Question

If in a $\Delta ABC$ ,a = 6 , b = 3 and cos ( A – B ) = $\dfrac{4}{5}$ then find its area ?

Answer 1

Hint: With the given details we can apply it in the formula \[\tan \left( {\dfrac{{A - B}}{2}} \right) = \sqrt {\dfrac{{1 - \cos \left( {A - B} \right)}}{{1 + \cos \left( {A - B} \right)}}} \]and we know that $\tan \left( {\dfrac{{A - B}}{2}} \right) = \dfrac{{a - b}}{{a + b}}\cot \dfrac{C}{2}$using which we can find the value of C and since its 90 degree we can find the area using the formula $\dfrac{1}{2}*base*height$.

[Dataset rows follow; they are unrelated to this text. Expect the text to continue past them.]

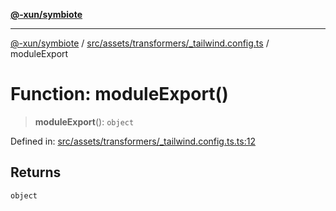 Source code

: [**@-xun/symbiote**](../../../../../README.md)

***

[@-xun/symbiote](../../../../../README.md) / [src/assets/transformers/\_tailwind.config.ts](../README.md) / moduleExport

# Function: moduleExport()

> **moduleExport**(): `object`

Defined in: [src/assets/transformers/\_tailwind.config.ts.ts:12](https://github.com/Xunnamius/symbiote/blob/3708c142929779cedae6f80fd8d92e8d468daaf9/src/assets/transformers/_tailwind.config.ts.ts#L12)

## Returns

`object`
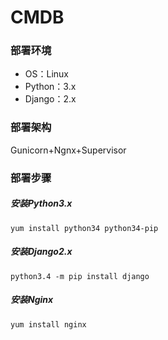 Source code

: # CMDB
### 部署环境
* OS：Linux
* Python：3.x
* Django：2.x
### 部署架构
Gunicorn+Ngnx+Supervisor
### 部署步骤
##### 安装Python3.x
    yum install python34 python34-pip
##### 安装Django2.x
    python3.4 -m pip install django
##### 安装Nginx
    yum install nginx

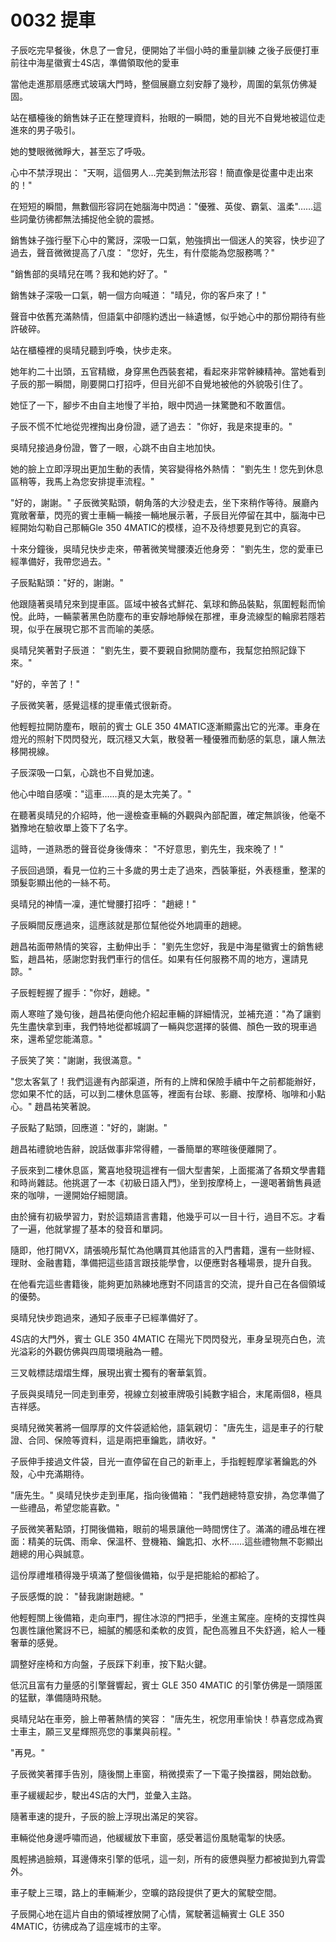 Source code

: # 0032 提車

子辰吃完早餐後，休息了一會兒，便開始了半個小時的重量訓練
之後子辰便打車前往中海星徽賓士4S店，準備領取他的愛車

當他走進那扇感應式玻璃大門時，整個展廳立刻安靜了幾秒，周圍的氣氛仿佛凝固。

站在櫃檯後的銷售妹子正在整理資料，抬眼的一瞬間，她的目光不自覺地被這位走進來的男子吸引。

她的雙眼微微睜大，甚至忘了呼吸。

心中不禁浮現出：
"天啊，這個男人…完美到無法形容！簡直像是從畫中走出來的！"

在短短的瞬間，無數個形容詞在她腦海中閃過："優雅、英俊、霸氣、溫柔"……這些詞彙彷彿都無法捕捉他全貌的震撼。

銷售妹子強行壓下心中的驚訝，深吸一口氣，勉強擠出一個迷人的笑容，快步迎了過去，聲音微微提高了八度：
"您好，先生，有什麼能為您服務嗎？"

"銷售部的吳晴兒在嗎？我和她約好了。"

銷售妹子深吸一口氣，朝一個方向喊道：
"晴兒，你的客戶來了！"

聲音中依舊充滿熱情，但語氣中卻隱約透出一絲遺憾，似乎她心中的那份期待有些許破碎。

站在櫃檯裡的吳晴兒聽到呼喚，快步走來。

她年約二十出頭，五官精緻，身穿黑色西裝套裙，看起來非常幹練精神。當她看到子辰的那一瞬間，剛要開口打招呼，但目光卻不自覺地被他的外貌吸引住了。

她怔了一下，腳步不由自主地慢了半拍，眼中閃過一抹驚艷和不敢置信。

子辰不慌不忙地從兜裡掏出身份證，遞了過去：
"你好，我是來提車的。"

吳晴兒接過身份證，瞥了一眼，心跳不由自主地加快。

她的臉上立即浮現出更加生動的表情，笑容變得格外熱情：
"劉先生！您先到休息區稍等，我馬上為您安排提車流程。"

"好的，謝謝。"
子辰微笑點頭，朝角落的大沙發走去，坐下來稍作等待。展廳內寬敞奢華，閃亮的賓士車輛一輛接一輛地展示著，子辰目光停留在其中，腦海中已經開始勾勒自己那輛Gle 350 4MATIC的模樣，迫不及待想要見到它的真容。

十來分鐘後，吳晴兒快步走來，帶著微笑彎腰湊近他身旁：
"劉先生，您的愛車已經準備好，我帶您過去。"

子辰點點頭："好的，謝謝。"

他跟隨著吳晴兒來到提車區。區域中被各式鮮花、氣球和飾品裝點，氛圍輕鬆而愉悅。此時，一輛蒙著黑色防塵布的車安靜地靜候在那裡，車身流線型的輪廓若隱若現，似乎在展現它那不言而喻的美感。

吳晴兒笑著對子辰道：
"劉先生，要不要親自掀開防塵布，我幫您拍照記錄下來。"

"好的，辛苦了！"

子辰微笑著，感覺這樣的提車儀式很新奇。

他輕輕拉開防塵布，眼前的賓士 GLE 350 4MATIC逐漸顯露出它的光澤。車身在燈光的照射下閃閃發光，既沉穩又大氣，散發著一種優雅而動感的氣息，讓人無法移開視線。

子辰深吸一口氣，心跳也不自覺加速。

他心中暗自感嘆："這車……真的是太完美了。"

在聽著吳晴兒的介紹時，他一邊檢查車輛的外觀與內部配置，確定無誤後，他毫不猶豫地在驗收單上簽下了名字。

這時，一道熟悉的聲音從身後傳來：
"不好意思，劉先生，我來晚了！"

子辰回過頭，看見一位約三十多歲的男士走了過來，西裝筆挺，外表穩重，整潔的頭髮彰顯出他的一絲不苟。

吳晴兒的神情一凜，連忙彎腰打招呼：
"趙總！"

子辰瞬間反應過來，這應該就是那位幫他從外地調車的趙總。

趙昌祐面帶熱情的笑容，主動伸出手：
"劉先生您好，我是中海星徽賓士的銷售總監，趙昌祐，感謝您對我們車行的信任。如果有任何服務不周的地方，還請見諒。"

子辰輕輕握了握手："你好，趙總。"

兩人寒暄了幾句後，趙昌祐便向他介紹起車輛的詳細情況，並補充道："為了讓劉先生盡快拿到車，我們特地從都城調了一輛與您選擇的裝備、顏色一致的現車過來，還希望您能滿意。"

子辰笑了笑："謝謝，我很滿意。"

"您太客氣了！我們這邊有內部渠道，所有的上牌和保險手續中午之前都能辦好，您如果不忙的話，可以到二樓休息區等，裡面有台球、影廳、按摩椅、咖啡和小點心。"
趙昌祐笑著說。

子辰點了點頭，回應道："好的，謝謝。"

趙昌祐禮貌地告辭，說話做事非常得體，一番簡單的寒暄後便離開了。

子辰來到二樓休息區，驚喜地發現這裡有一個大型書架，上面擺滿了各類文學書籍和時尚雜誌。他挑選了一本《初級日語入門》，坐到按摩椅上，一邊喝著銷售員遞來的咖啡，一邊開始仔細閱讀。

由於擁有初級學習力，對於這類語言書籍，他幾乎可以一目十行，過目不忘。才看了一遍，他就掌握了基本的發音和單詞。

隨即，他打開VX，請張曉彤幫忙為他購買其他語言的入門書籍，還有一些財經、理財、金融書籍，準備把這些語言跟技能學會，以便應對各種場景，提升自我。

在他看完這些書籍後，能夠更加熟練地應對不同語言的交流，提升自己在各個領域的優勢。

吳晴兒快步跑過來，通知子辰車子已經準備好了。

4S店的大門外，賓士 GLE 350 4MATIC 在陽光下閃閃發光，車身呈現亮白色，流光溢彩的外觀仿佛與四周環境融為一體。

三叉戟標誌熠熠生輝，展現出賓士獨有的奢華氣質。

子辰與吳晴兒一同走到車旁，視線立刻被車牌吸引純數字組合，末尾兩個8，極具吉祥感。

吳晴兒微笑著將一個厚厚的文件袋遞給他，語氣親切：
"唐先生，這是車子的行駛證、合同、保險等資料，這是兩把車鑰匙，請收好。"

子辰伸手接過文件袋，目光一直停留在自己的新車上，手指輕輕摩挲著鑰匙的外殼，心中充滿期待。

"唐先生。"
吳晴兒快步走到車尾，指向後備箱：
"我們趙總特意安排，為您準備了一些禮品，希望您能喜歡。"

子辰微笑著點頭，打開後備箱，眼前的場景讓他一時間愣住了。滿滿的禮品堆在裡面：精美的玩偶、雨傘、保溫杯、登機箱、鑰匙扣、水杯……這些禮物無不彰顯出趙總的用心與誠意。

這份厚禮堆積得幾乎填滿了整個後備箱，似乎是把能給的都給了。

子辰感慨的說：
"替我謝謝趙總。"

他輕輕關上後備箱，走向車門，握住冰涼的門把手，坐進主駕座。座椅的支撐性與包裹性讓他驚訝不已，細膩的觸感和柔軟的皮質，配色高雅且不失舒適，給人一種奢華的感覺。

調整好座椅和方向盤，子辰踩下刹車，按下點火鍵。

低沉且富有力量感的引擎聲響起，賓士 GLE 350 4MATIC 的引擎仿佛是一頭隱匿的猛獸，準備隨時飛馳。

吳晴兒站在車旁，臉上帶著熱情的笑容：
"唐先生，祝您用車愉快！恭喜您成為賓士車主，願三叉星輝照亮您的事業與前程。"

"再見。"

子辰微笑著揮手告別，隨後關上車窗，稍微摸索了一下電子換擋器，開始啟動。

車子緩緩起步，駛出4S店的大門，並彙入主路。

隨著車速的提升，子辰的臉上浮現出滿足的笑容。

車輛從他身邊呼嘯而過，他緩緩放下車窗，感受著這份風馳電掣的快感。

風輕拂過臉頰，耳邊傳來引擎的低吼，這一刻，所有的疲憊與壓力都被拋到九霄雲外。

車子駛上三環，路上的車輛漸少，空曠的路段提供了更大的駕駛空間。

子辰開心地在這片自由的領域裡放開了心情，駕駛著這輛賓士 GLE 350 4MATIC，彷彿成為了這座城市的主宰。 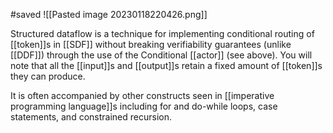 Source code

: #saved
![[Pasted image 20230118220426.png]]

Structured dataflow is a technique for implementing conditional routing of [[token]]s in [[SDF]] without breaking verifiability guarantees (unlike [[DDF]]) through the use of the Conditional [[actor]] (see above). You will note that all the [[input]]s and [[output]]s retain a fixed amount of [[token]]s they can produce.

It is often accompanied by other constructs seen in [[imperative programming language]]s including for and do-while loops, case statements, and constrained recursion. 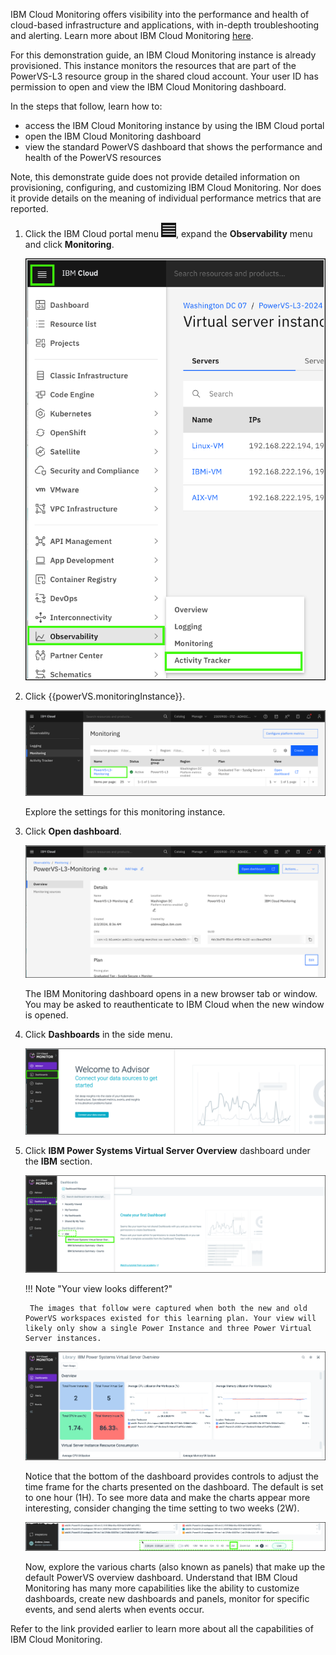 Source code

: IBM Cloud Monitoring offers visibility into the performance and health of cloud-based infrastructure and applications, with in-depth troubleshooting and alerting. Learn more about IBM Cloud Monitoring <a href="https://cloud.ibm.com/docs/monitoring?topic=monitoring-getting-started" target="_blank">here</a>.

For this demonstration guide, an IBM Cloud Monitoring instance is already provisioned. This instance monitors the resources that are part of the PowerVS-L3 resource group in the shared cloud account. Your user ID has permission to open and view the IBM Cloud Monitoring dashboard. 

In the steps that follow, learn how to:

- access the IBM Cloud Monitoring instance by using the IBM Cloud portal
- open the IBM Cloud Monitoring dashboard
- view the standard PowerVS dashboard that shows the performance and health of the PowerVS resources

Note, this demonstrate guide does not provide detailed information on provisioning, configuring, and customizing IBM Cloud Monitoring. Nor does it provide details on the meaning of individual performance metrics that are reported.

1. Click the IBM Cloud portal menu ![](_attachments/hamburgerIcon.png), expand the **Observability** menu and click **Monitoring**.

    ![](_attachments/MonitoringMenu.png)

2. Click {{powerVS.monitoringInstance}}.

    ![](_attachments/MonitoringInstances.png)

    Explore the settings for this monitoring instance.

3. Click **Open dashboard**.

    ![](_attachments/MonitoringOpenDashboard.png)

    The IBM Monitoring dashboard opens in a new browser tab or window. You may be asked to reauthenticate to IBM Cloud when the new window is opened.

4. Click **Dashboards** in the side menu.

    ![](_attachments/MonitoringDBMenu.png)

5. Click **IBM Power Systems Virtual Server Overview** dashboard under the **IBM** section.

    ![](_attachments/MonitoringDBMenu-2.png)

    !!! Note "Your view looks different?"

        The images that follow were captured when both the new and old PowerVS workspaces existed for this learning plan. Your view will likely only show a single Power Instance and three Power Virtual Server instances.

    ![](_attachments/MonitoringPowerVSDashboard.png)

    Notice that the bottom of the dashboard provides controls to adjust the time frame for the charts presented on the dashboard. The default is set to one hour (1H). To see more data and make the charts appear more interesting, consider changing the time setting to two weeks (2W).

    ![](_attachments/MonitoringTimeline.png)

    Now, explore the various charts (also known as panels) that make up the default PowerVS overview dashboard. Understand that IBM Cloud Monitoring has many more capabilities like the ability to customize dashboards, create new dashboards and panels, monitor for specific events, and send alerts when events occur.

Refer to the link provided earlier to learn more about all the capabilities of IBM Cloud Monitoring.

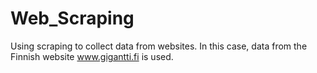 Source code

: # Web_Scraping
Using scraping to collect data from websites. In this case, data from the Finnish website www.gigantti.fi is used.
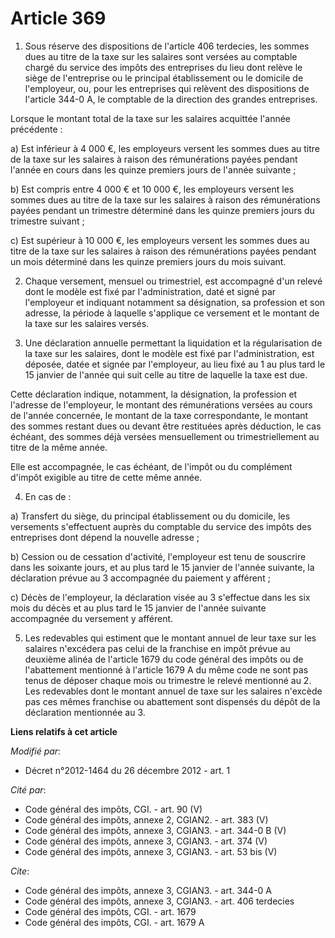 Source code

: # Article 369

1. Sous réserve des dispositions de l'article 406 terdecies, les sommes dues au titre de la taxe sur les salaires sont
versées au comptable chargé du service des impôts des entreprises du lieu dont relève le siège de l'entreprise ou le
principal établissement ou le domicile de l'employeur, ou, pour les entreprises qui relèvent des dispositions de l'article
344-0 A, le comptable de la direction des grandes entreprises. 

Lorsque le montant total de la taxe sur les salaires acquittée l'année précédente : 

a) Est inférieur à 4 000 €, les employeurs versent les sommes dues au titre de la taxe sur les salaires à raison des
rémunérations payées pendant l'année en cours dans les quinze premiers jours de l'année suivante ; 

b) Est compris entre 4 000 € et 10 000 €, les employeurs versent les sommes dues au titre de la taxe sur les salaires à
raison des rémunérations payées pendant un trimestre déterminé dans les quinze premiers jours du trimestre suivant ; 

c) Est supérieur à 10 000 €, les employeurs versent les sommes dues au titre de la taxe sur les salaires à raison des
rémunérations payées pendant un mois déterminé dans les quinze premiers jours du mois suivant. 

2. Chaque versement, mensuel ou trimestriel, est accompagné d'un relevé dont le modèle est fixé par l'administration, daté et
signé par l'employeur et indiquant notamment sa désignation, sa profession et son adresse, la période à laquelle s'applique
ce versement et le montant de la taxe sur les salaires versés. 

3. Une déclaration annuelle permettant la liquidation et la régularisation de la taxe sur les salaires, dont le modèle est
fixé par l'administration, est déposée, datée et signée par l'employeur, au lieu fixé au 1 au plus tard le 15 janvier de
l'année qui suit celle au titre de laquelle la taxe est due. 

Cette déclaration indique, notamment, la désignation, la profession et l'adresse de l'employeur, le montant des rémunérations
versées au cours de l'année concernée, le montant de la taxe correspondante, le montant des sommes restant dues ou devant
être restituées après déduction, le cas échéant, des sommes déjà versées mensuellement ou trimestriellement au titre de la
même année. 

Elle est accompagnée, le cas échéant, de l'impôt ou du complément d'impôt exigible au titre de cette même année. 

4. En cas de : 

a) Transfert du siège, du principal établissement ou du domicile, les versements s'effectuent auprès du comptable du service
des impôts des entreprises dont dépend la nouvelle adresse ; 

b) Cession ou de cessation d'activité, l'employeur est tenu de souscrire dans les soixante jours, et au plus tard le 15
janvier de l'année suivante, la déclaration prévue au 3 accompagnée du paiement y afférent ; 

c) Décès de l'employeur, la déclaration visée au 3 s'effectue dans les six mois du décès et au plus tard le 15 janvier de
l'année suivante accompagnée du versement y afférent. 

5. Les redevables qui estiment que le montant annuel de leur taxe sur les salaires n'excédera pas celui de la franchise en
impôt prévue au deuxième alinéa de l'article 1679 du code général des impôts ou de l'abattement mentionné à l'article 1679 A
du même code ne sont pas tenus de déposer chaque mois ou trimestre le relevé mentionné au 2. Les redevables dont le montant
annuel de taxe sur les salaires n'excède pas ces mêmes franchise ou abattement sont dispensés du dépôt de la déclaration
mentionnée au 3.

**Liens relatifs à cet article**

_Modifié par_:

  - Décret n°2012-1464 du 26 décembre 2012 - art. 1

_Cité par_:

  - Code général des impôts, CGI. - art. 90 (V)
  - Code général des impôts, annexe 2, CGIAN2. - art. 383 (V)
  - Code général des impôts, annexe 3, CGIAN3. - art. 344-0 B (V)
  - Code général des impôts, annexe 3, CGIAN3. - art. 374 (V)
  - Code général des impôts, annexe 3, CGIAN3. - art. 53 bis (V)

_Cite_:

  - Code général des impôts, annexe 3, CGIAN3. - art. 344-0 A
  - Code général des impôts, annexe 3, CGIAN3. - art. 406 terdecies
  - Code général des impôts, CGI. - art. 1679
  - Code général des impôts, CGI. - art. 1679 A
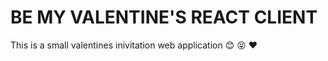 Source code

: # BE MY VALENTINE'S REACT CLIENT

This is a small valentines inivitation web application :blush: :stuck_out_tongue_closed_eyes: :heart:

Complete step-by-step answer:
We are given that a = 6 cm and b = 3 cm and cos ( A – B ) = $\dfrac{4}{5}$
We know that \[\tan \left( {\dfrac{{A - B}}{2}} \right) = \sqrt {\dfrac{{1 - \cos \left( {A - B} \right)}}{{1 + \cos \left( {A - B} \right)}}} \]
Now applying the given value we get,
$
\Rightarrow \tan \left( {\dfrac{{A - B}}{2}} \right) = \sqrt {\dfrac{{1 - \dfrac{4}{5}}}{{1 + \dfrac{4}{5}}}} \\
 \Rightarrow \tan \left( {\dfrac{{A - B}}{2}} \right) = \sqrt {\dfrac{{\dfrac{{5 - 4}}{5}}}{{\dfrac{{5 + 4}}{5}}}} \\
   \Rightarrow \tan \left( {\dfrac{{A - B}}{2}} \right) = \sqrt {\dfrac{1}{9}} = \dfrac{1}{3} \\
$
Using this we can substitute in the formula
$ \Rightarrow \tan \left( {\dfrac{{A - B}}{2}} \right) = \dfrac{{a - b}}{{a + b}}\cot \dfrac{C}{2}$
Substituting all the known values,
$
   \Rightarrow \dfrac{1}{3} = \dfrac{{6 - 3}}{{6 + 3}}\cot \dfrac{C}{2} \\
   \Rightarrow \dfrac{1}{3} = \dfrac{3}{9}\cot \dfrac{C}{2} \\
   \Rightarrow \dfrac{1}{3} = \dfrac{1}{3}\cot \dfrac{C}{2} \\
   \Rightarrow \cot \dfrac{C}{2} = 1 \\
   \Rightarrow \dfrac{C}{2} = {\cot ^{ - 1}}(1) = \dfrac{\pi }{4} \\
   \Rightarrow C = \dfrac{{2\pi }}{4} = \dfrac{\pi }{2} \\
$
From this we get that the angle C is a right angle
Therefore the triangle ABC is a right angle triangle , right angled at B

Therefore the area of the triangle = $\dfrac{1}{2}*base*height$ sq . units
=$\dfrac{1}{2}*a*b$
 =$\dfrac{1}{2}*6*3 = \dfrac{1}{2}*18 = 9sq.units$
Therefore the area of the triangle is 9 sq.units


Note: Here we get to know that it’s a right triangle hence we use the side AC as its height but if it is not an right triangle the altitude may vary.